I have dealt with some piggy health issues in the last two weeks: one piglet with a hernia and another with pneumonia. Anna and I wrapped up the hernia piggy with a bandage to try to hold it in, but it isn’t really working, so either that pig will be able to handle a hernia for the duration of the summer and fall or she will go to the butcher early. The pig with pneumonia was first noticed as a cough that developed into frighteningly loud wheezing and difficulty breathing. I gave him a shot of antibiotics, and then another 4 days later, and he is all better! In Berry Land, I have been erecting shiny flash tape and scare-eyes to deter birds whilst a longer-term solution is researched, such as hawk kites or a distress call machine. Obviously, we don’t have much time to do extensive research on birds, so this might wait until next year. We also have a member of the UMass Extension team looking at our pest pressure in the raspberries (specifically Spotted Wing Drosophila), and it appears to be relatively low. We are enjoying a bountiful berry harvest!

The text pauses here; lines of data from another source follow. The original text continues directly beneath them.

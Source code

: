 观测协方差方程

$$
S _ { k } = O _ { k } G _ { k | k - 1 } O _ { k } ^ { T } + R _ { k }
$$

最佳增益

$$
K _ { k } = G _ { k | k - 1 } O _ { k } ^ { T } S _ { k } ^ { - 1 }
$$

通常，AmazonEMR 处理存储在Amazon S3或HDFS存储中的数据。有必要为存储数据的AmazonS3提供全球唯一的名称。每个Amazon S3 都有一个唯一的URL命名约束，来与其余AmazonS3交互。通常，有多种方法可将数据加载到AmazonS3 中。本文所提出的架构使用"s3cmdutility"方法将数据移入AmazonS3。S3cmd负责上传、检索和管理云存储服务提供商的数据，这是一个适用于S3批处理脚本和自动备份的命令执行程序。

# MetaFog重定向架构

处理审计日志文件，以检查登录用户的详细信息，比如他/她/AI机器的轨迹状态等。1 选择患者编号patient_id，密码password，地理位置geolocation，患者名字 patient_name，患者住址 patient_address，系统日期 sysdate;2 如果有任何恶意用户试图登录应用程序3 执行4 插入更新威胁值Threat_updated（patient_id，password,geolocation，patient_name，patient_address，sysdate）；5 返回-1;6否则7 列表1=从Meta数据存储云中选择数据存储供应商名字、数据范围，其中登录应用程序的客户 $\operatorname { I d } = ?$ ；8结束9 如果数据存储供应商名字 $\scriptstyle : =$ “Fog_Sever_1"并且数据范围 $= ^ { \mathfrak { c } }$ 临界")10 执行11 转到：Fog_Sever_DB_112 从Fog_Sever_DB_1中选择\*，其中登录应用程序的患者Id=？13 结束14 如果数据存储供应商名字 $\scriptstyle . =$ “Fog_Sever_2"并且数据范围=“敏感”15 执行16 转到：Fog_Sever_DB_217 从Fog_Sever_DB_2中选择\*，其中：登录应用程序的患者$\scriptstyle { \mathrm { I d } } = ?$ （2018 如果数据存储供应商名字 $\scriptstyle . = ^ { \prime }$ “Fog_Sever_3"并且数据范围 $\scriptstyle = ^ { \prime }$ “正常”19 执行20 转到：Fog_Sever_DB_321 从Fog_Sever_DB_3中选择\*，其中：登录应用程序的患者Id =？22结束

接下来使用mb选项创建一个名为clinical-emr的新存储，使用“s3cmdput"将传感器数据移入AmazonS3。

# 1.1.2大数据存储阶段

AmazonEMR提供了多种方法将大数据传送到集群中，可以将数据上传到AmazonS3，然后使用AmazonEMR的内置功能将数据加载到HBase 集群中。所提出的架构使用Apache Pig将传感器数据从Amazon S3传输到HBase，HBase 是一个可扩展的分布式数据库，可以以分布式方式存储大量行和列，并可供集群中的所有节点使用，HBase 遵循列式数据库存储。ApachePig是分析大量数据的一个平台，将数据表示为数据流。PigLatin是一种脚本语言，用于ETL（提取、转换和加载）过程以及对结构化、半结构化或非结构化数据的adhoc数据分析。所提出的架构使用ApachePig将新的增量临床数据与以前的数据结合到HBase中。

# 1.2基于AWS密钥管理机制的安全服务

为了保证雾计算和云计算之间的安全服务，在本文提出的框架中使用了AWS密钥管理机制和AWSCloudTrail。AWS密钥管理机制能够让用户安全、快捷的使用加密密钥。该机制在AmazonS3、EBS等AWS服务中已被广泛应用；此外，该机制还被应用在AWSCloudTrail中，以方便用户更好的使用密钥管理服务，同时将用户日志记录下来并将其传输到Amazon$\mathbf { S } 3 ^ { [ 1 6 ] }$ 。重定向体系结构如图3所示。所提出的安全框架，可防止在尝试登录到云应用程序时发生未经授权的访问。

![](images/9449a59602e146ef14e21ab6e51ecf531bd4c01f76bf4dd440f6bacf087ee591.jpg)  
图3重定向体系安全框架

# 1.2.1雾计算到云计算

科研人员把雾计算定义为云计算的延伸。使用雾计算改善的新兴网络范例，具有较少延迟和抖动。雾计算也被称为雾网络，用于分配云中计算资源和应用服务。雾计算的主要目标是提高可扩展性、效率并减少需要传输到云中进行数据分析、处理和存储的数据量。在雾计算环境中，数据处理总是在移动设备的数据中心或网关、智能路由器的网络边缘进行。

We have had loads of visitors these last two weeks. I had an afternoon off and my friends Kiah and Mary Kate came to have lunch with the crew. With help from Gaelen, we found a beautiful local swimming spot further down on the South River. Last weekend, Brian’s parents visited for a few days from Vermont. We went swimming, hung out at the farm, and ate lots of great food. That same weekend, our friend Sophie surprised us and came out to see the farm! These past two weeks, we have had an amazing volunteer helping out, Briana, who was up from PA visiting extended family in Shelburne. She really accelerated our productivity for the entirety of her visit. I have always loved that farms are such a welcome venue for volunteering! Just yesterday, my cousins Rachel and Dave and their son Ely came by from Brattleboro, VT, on their way to a wedding. Yay visitors!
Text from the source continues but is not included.